23 февраля, когда Император Николай II прибыл в Ставку из Царского Села, в оставленном Им Петрограде уже начинались волнения, и в следующие дни положение только ухудшалось. Перебои с доставкой хлеба вывели на улицы толпы протестующих, вызванные войска сами колебались и вряд ли могли явиться опорой порядка в столице, а вскоре стали явно присоединяться к митингующим. Начались убийства офицеров. Это еще не было революцией, но бунт уже был налицо.
Толпы можно было смирить кнутом и пряником, немедленной виселицей для зачинщиков и агитаторов и безусловным прощением тем, кто оказался вовлеченным в волнения и теперь чувствовал себя скованным круговою порукой. Однако не было сделано ни того, ни другого: Правительство и командование Петроградского военного округа не знали, что́ предпринять, а деятели Государственной Думы, к тому времени распущенной Высочайшим указом, решили, что сложившаяся обстановка, отменяя планы готовящегося дворцового переворота, позволит им получить власть быстрее и решительнее. Председатель Думы и глава ее самочинно сформировавшегося «Временного Комитета» М. В. Родзянко бросился к прямому проводу, забрасывая Ставку сообщениями, в которых фанфаронство мешалось с паникой, искреннее непонимание ситуации – со злонамеренным искажением фактов.

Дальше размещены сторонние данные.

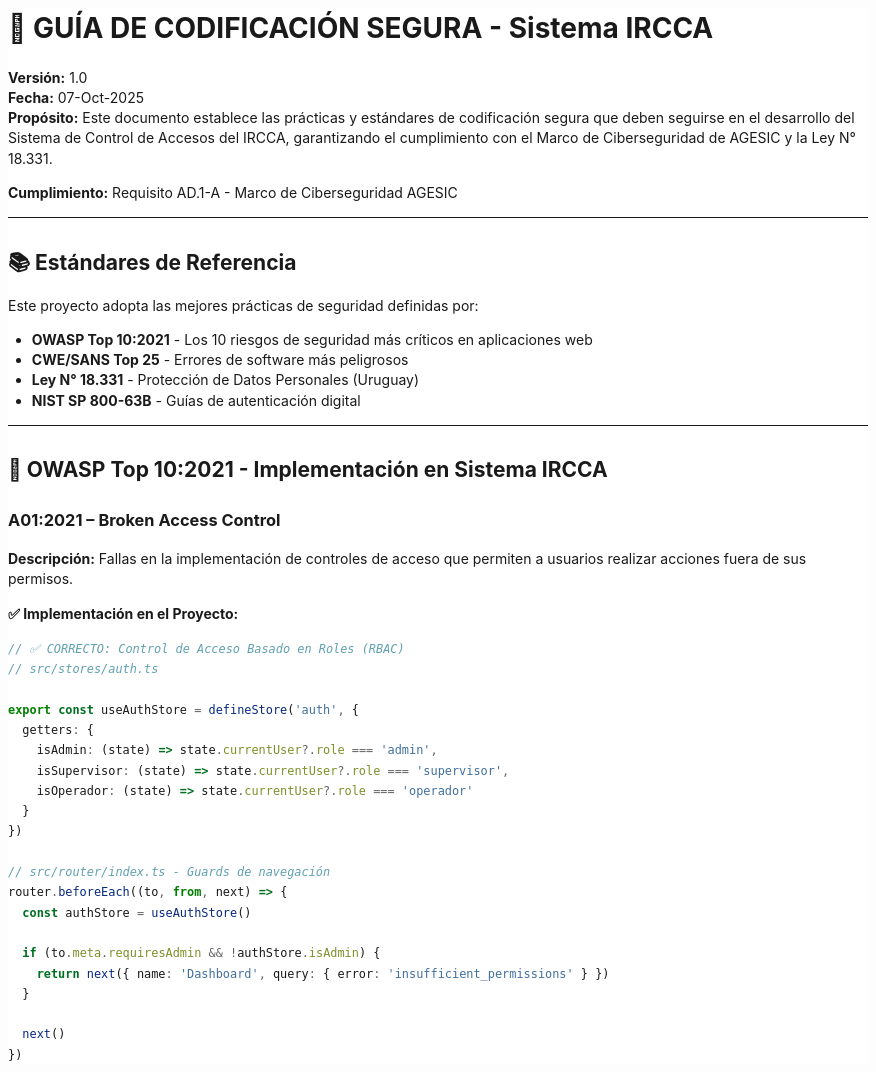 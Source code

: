 # 🔐 GUÍA DE CODIFICACIÓN SEGURA - Sistema IRCCA

**Versión:** 1.0  
**Fecha:** 07-Oct-2025  
**Propósito:** Este documento establece las prácticas y estándares de codificación segura que deben seguirse en el desarrollo del Sistema de Control de Accesos del IRCCA, garantizando el cumplimiento con el Marco de Ciberseguridad de AGESIC y la Ley N° 18.331.

**Cumplimiento:** Requisito AD.1-A - Marco de Ciberseguridad AGESIC

---

## 📚 Estándares de Referencia

Este proyecto adopta las mejores prácticas de seguridad definidas por:

- **OWASP Top 10:2021** - Los 10 riesgos de seguridad más críticos en aplicaciones web
- **CWE/SANS Top 25** - Errores de software más peligrosos
- **Ley N° 18.331** - Protección de Datos Personales (Uruguay)
- **NIST SP 800-63B** - Guías de autenticación digital

---

## 🎯 OWASP Top 10:2021 - Implementación en Sistema IRCCA

### A01:2021 – Broken Access Control

**Descripción:** Fallas en la implementación de controles de acceso que permiten a usuarios realizar acciones fuera de sus permisos.

**✅ Implementación en el Proyecto:**

```typescript
// ✅ CORRECTO: Control de Acceso Basado en Roles (RBAC)
// src/stores/auth.ts

export const useAuthStore = defineStore('auth', {
  getters: {
    isAdmin: (state) => state.currentUser?.role === 'admin',
    isSupervisor: (state) => state.currentUser?.role === 'supervisor',
    isOperador: (state) => state.currentUser?.role === 'operador'
  }
})

// src/router/index.ts - Guards de navegación
router.beforeEach((to, from, next) => {
  const authStore = useAuthStore()
  
  if (to.meta.requiresAdmin && !authStore.isAdmin) {
    return next({ name: 'Dashboard', query: { error: 'insufficient_permissions' } })
  }
  
  next()
})
```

Столичный военный округ не входил в сферу деятельности начальника Штаба Верховного Главнокомандующего, дисциплинарные и административные права которого при живом Верховном были, как уже говорилось, весьма ограниченными. Не слушая отчаянных просьб Алексеева, опустившегося перед Государем на колени, Император 27 февраля принял решение немедленно покинуть Ставку и направиться в Царское Село, где находилась Его Семья. Армия же при этом фактически оставалась обезглавленной.

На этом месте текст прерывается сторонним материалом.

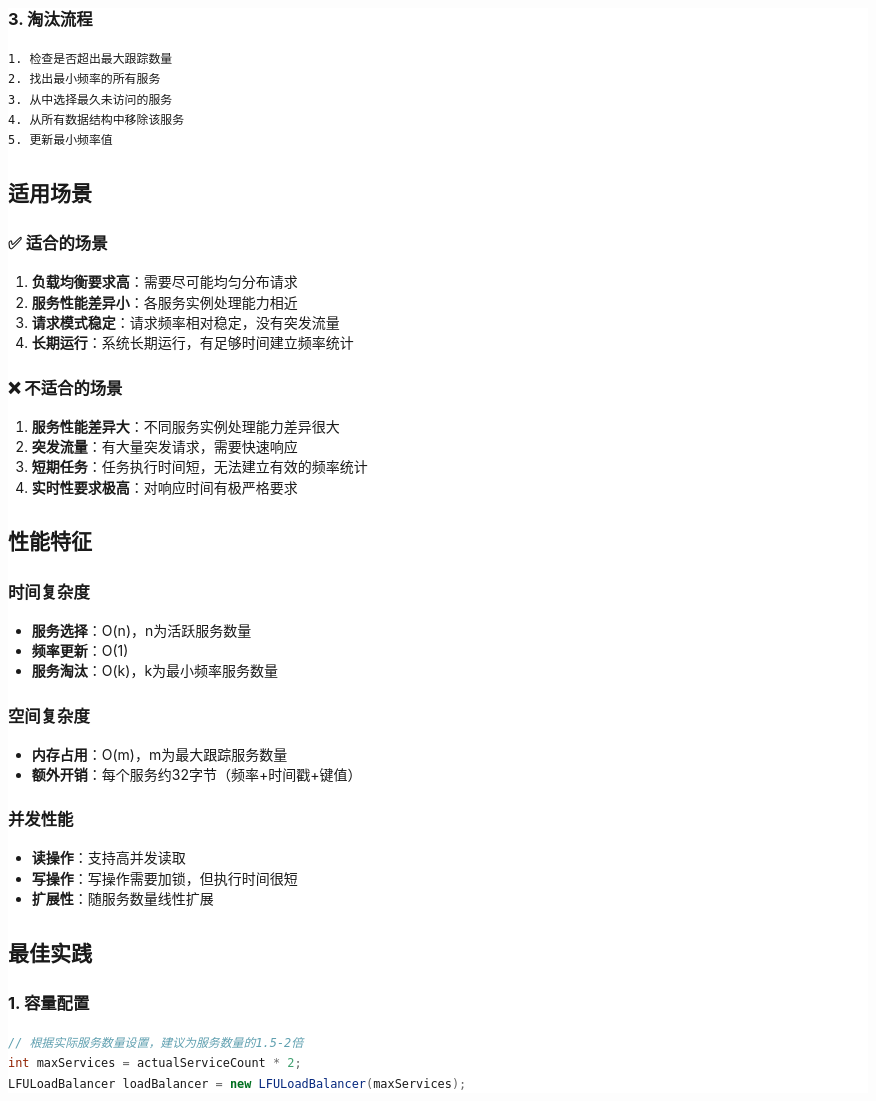 ### 3. 淘汰流程

```
1. 检查是否超出最大跟踪数量
2. 找出最小频率的所有服务
3. 从中选择最久未访问的服务
4. 从所有数据结构中移除该服务
5. 更新最小频率值
```

## 适用场景

### ✅ 适合的场景

1. **负载均衡要求高**：需要尽可能均匀分布请求
2. **服务性能差异小**：各服务实例处理能力相近
3. **请求模式稳定**：请求频率相对稳定，没有突发流量
4. **长期运行**：系统长期运行，有足够时间建立频率统计

### ❌ 不适合的场景

1. **服务性能差异大**：不同服务实例处理能力差异很大
2. **突发流量**：有大量突发请求，需要快速响应
3. **短期任务**：任务执行时间短，无法建立有效的频率统计
4. **实时性要求极高**：对响应时间有极严格要求

## 性能特征

### 时间复杂度
- **服务选择**：O(n)，n为活跃服务数量
- **频率更新**：O(1)
- **服务淘汰**：O(k)，k为最小频率服务数量

### 空间复杂度
- **内存占用**：O(m)，m为最大跟踪服务数量
- **额外开销**：每个服务约32字节（频率+时间戳+键值）

### 并发性能
- **读操作**：支持高并发读取
- **写操作**：写操作需要加锁，但执行时间很短
- **扩展性**：随服务数量线性扩展

## 最佳实践

### 1. 容量配置

```java
// 根据实际服务数量设置，建议为服务数量的1.5-2倍
int maxServices = actualServiceCount * 2;
LFULoadBalancer loadBalancer = new LFULoadBalancer(maxServices);
```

Пока Император еще находился в Ставке, удалось, однако, принять несколько важных решений. «Теперь, – говорил Алексеев, – остается только одно: собрать порядочный отряд где-нибудь примерно около Царского и наступать на бунтующий Петроград…» Авангардом должен был двинуться из Ставки батальон, укомплектованный Георгиевскими кавалерами, во главе с полковником Н. С. Тимановским, будущим героем Добровольческой Армии. Главнокомандующим Петроградским округом с чрезвычайными полномочиями был назначен Государем генерал Н. И. Иванов, который должен был выехать вместе с Георгиевцами. «…В его распоряжение, возможно скорей, отправить от войск Северного фронта в Петроград два кавалерийских полка, по возможности из находящихся в резерве 15-й дивизии, два пехотных полка из самых прочных, надежных, одну пулеметную команду Кольта для Георгиевского батальона, который едет из Ставки, – требовал Алексеев. – Нужно назначить прочных генералов… в распоряжение генерала Иванова нужно дать надежных, распорядительных и смелых помощников». Такие же силы должен был выделить Западный фронт – второй по близости к столице. В согласии с Монаршей волей, генерал Алексеев делал все, чтобы подавить мятеж вооруженной рукой.